Para atingir a nova fatia, foram assumidas obrigações futuras de pagamento ao vendedor no montante de R$ 99,8 milhões. O valor será quitado em quatro parcelas anuais de aproximadamente R$ 25 milhões, com vencimentos entre dezembro de 2026 e dezembro de 2029, corrigidas pelo IPCA acumulado desde 17 de dezembro de 2025.
Apesar das obrigações futuras, o ativo vem apresentando evolução. O NOI Caixa do Midway Mall cresceu 13% no primeiro semestre de 2026 frente ao mesmo período do ano anterior, segundo a administração.
Vendas e NOI avançam no segundo trimestre
No consolidado, o portfólio registrou crescimento de 5,2% no NOI Caixa por metro quadrado no 2T26, em comparação com o mesmo trimestre de 2025, considerando as participações atuais nos empreendimentos. Entre os dez principais shoppings, responsáveis por cerca de 65% do NOI, o avanço do indicador foi de 4,4% no período.

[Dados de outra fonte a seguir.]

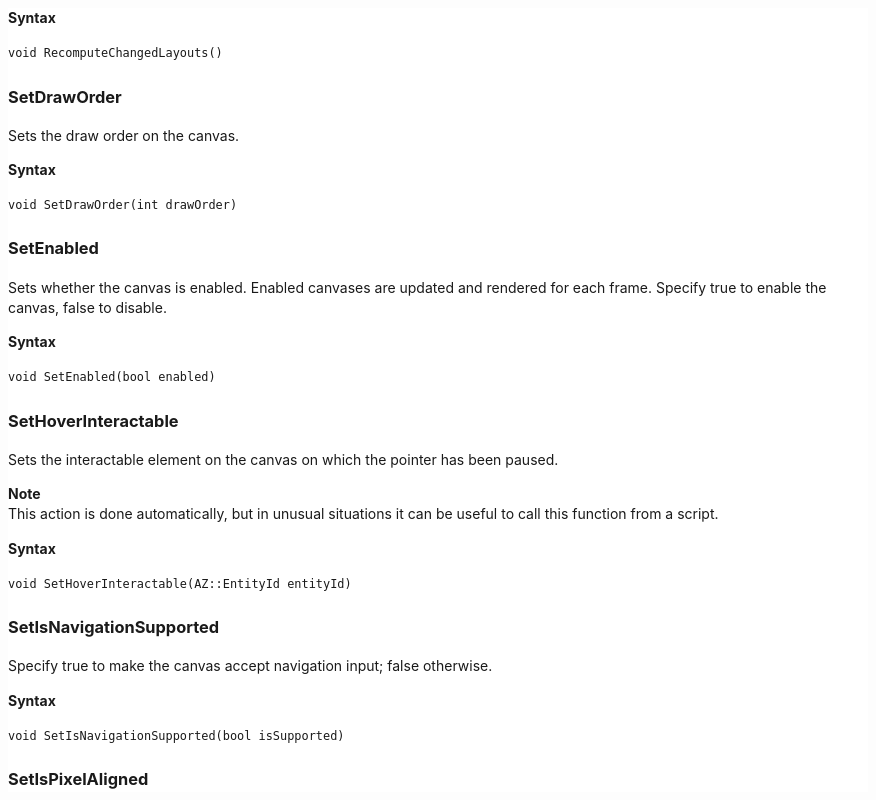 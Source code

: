 **Syntax**

```
void RecomputeChangedLayouts()
```

### SetDrawOrder<a name="lua-scripting-ces-api-ui-uicanvascomponent-uicanvasbus-setdraworder"></a>

Sets the draw order on the canvas\.

**Syntax**

```
void SetDrawOrder(int drawOrder)
```

### SetEnabled<a name="lua-scripting-ces-api-ui-uicanvascomponent-uicanvasbus-setenabled"></a>

Sets whether the canvas is enabled\. Enabled canvases are updated and rendered for each frame\. Specify true to enable the canvas, false to disable\.

**Syntax**

```
void SetEnabled(bool enabled)
```

### SetHoverInteractable<a name="lua-scripting-ces-api-ui-uicanvascomponent-uicanvasbus-sethoverinteractable"></a>

Sets the interactable element on the canvas on which the pointer has been paused\.

**Note**  
This action is done automatically, but in unusual situations it can be useful to call this function from a script\. 

**Syntax**

```
void SetHoverInteractable(AZ::EntityId entityId)
```

### SetIsNavigationSupported<a name="lua-scripting-ces-api-ui-uicanvascomponent-uicanvasbus-setisnavigationsupported"></a>

Specify true to make the canvas accept navigation input; false otherwise\.

**Syntax**

```
void SetIsNavigationSupported(bool isSupported) 
```

### SetIsPixelAligned<a name="lua-scripting-ces-api-ui-uicanvascomponent-uicanvasbus-setispixelaligned"></a>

As vendas por metro quadrado tiveram desempenho mais forte, com alta de 8,9% no 2T26 na comparação anual. Nos dez principais ativos, o crescimento foi de 10,8%, sinalizando aceleração especialmente entre os empreendimentos que concentram a maior geração operacional.
A taxa de ocupação recuou 1,2 ponto percentual em relação a dezembro e 0,6 ponto percentual ante junho de 2025. Segundo a gestão, a dinâmica reflete a sazonalidade típica do setor de shopping centers no primeiro semestre.
Guidance e distribuição de rendimentos
Em julho, a distribuição média de rendimentos dos últimos 12 meses foi de R$ 0,83 por cota, enquanto a geração média de resultado alcançou R$ 0,82 por cota. O último rendimento divulgado somou R$ 0,84 por cota.
Ao fim de julho, havia R$ 0,89 por cota em resultado acumulado não distribuído. Somando-se R$ 10 milhões, equivalentes a R$ 0,35 por cota, acumulados pelo Shopping Paralela FII, o total não distribuído atingia R$ 1,23 por cota.
A gestão mantém guidance de rendimentos entre R$ 0,84 e R$ 0,90 por cota até dezembro de 2026. Desde o IPO, em outubro de 2017, o retorno total acumulado é de 117,6%, equivalente a 164% do IFIX no período. Na rentabilidade líquida, o fundo soma 116,8%, correspondente a 122% do CDI líquido.